In YA fiction in particular, with a primary audience of smart, clued-in teenagers, it’s important that everyone gets to see themselves at the center of a story. I also think that it’s important for fiction to show everyone that queer, trans and questioning young people can be heroes. It’s not simply about representing minorities. It’s about representing the universe as it actually, realistically is: wide, multifaceted, and full of many different kinds of people.
I like to write bisexual protagonists because there are never, never enough out there in media. I also love the way that this opens so many different romantic possibilities in a story, which works for me, because I rarely plan exactly what is going to happen, and often, my characters have their own ideas about who they want to kiss.
I like to write fun adventure stories because the world needs those right now, too.
Right now, I’m writing superheroes that combine both elements.

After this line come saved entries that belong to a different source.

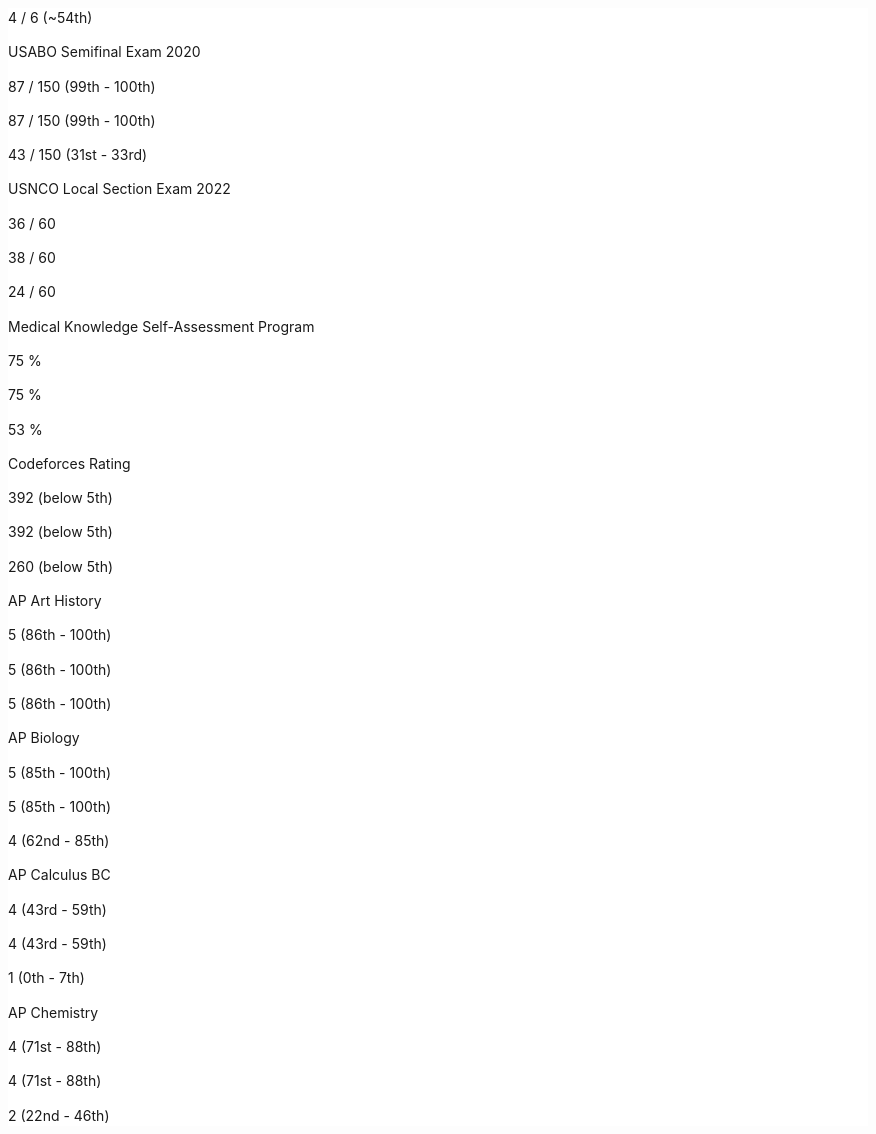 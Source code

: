 4 / 6 (~54th)

USABO Semifinal Exam 2020

87 / 150 (99th - 100th)

87 / 150 (99th - 100th)

43 / 150 (31st - 33rd)

USNCO Local Section Exam 2022

36 / 60

38 / 60

24 / 60

Medical Knowledge Self-Assessment Program

75 %

75 %

53 %

Codeforces Rating

392 (below 5th)

392 (below 5th)

260 (below 5th)

AP Art History

5 (86th - 100th)

5 (86th - 100th)

5 (86th - 100th)

AP Biology

5 (85th - 100th)

5 (85th - 100th)

4 (62nd - 85th)

AP Calculus BC

4 (43rd - 59th)

4 (43rd - 59th)

1 (0th - 7th)

AP Chemistry

4 (71st - 88th)

4 (71st - 88th)

2 (22nd - 46th)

I wrote the short story “Cookie Cutter Superhero” a few years ago for the brilliant YA anthology Kaleidoscope, which championed diverse teen protagonists. The protagonist, Joey, and her transformation into a superhero in that story was about disability, and how superpowers affected her own sense of body image and autonomy. The second story in the same universe, “Kid Dark Vs the Machine,” was about how messed up it is to let teenagers become superheroes, but an important theme in that story was about young men having mentors, and how it’s okay for those mentors to be women.
I didn’t really mean to build a superhero universe in my head with these stories except, of course, I did. So Girl Reporter, my new release, is the story where I finally admit I’m writing about a bigger world, a whole history of superheroes—and quite a few of them are queer.
The central narrative of Girl Reporter is about two women: Friday Valentina and her mother Tina, who have dedicated their lives to the media coverage of superheroes. It’s about how news reporting has changed over the decades, and that journalism in the 21st century is a whole different beast from what it was like 30 years ago. It’s about women in the media industry, and the bullshit they have to deal with … something that’s even more relevant than ever in this post-Weinstein discourse reality we are currently experiencing.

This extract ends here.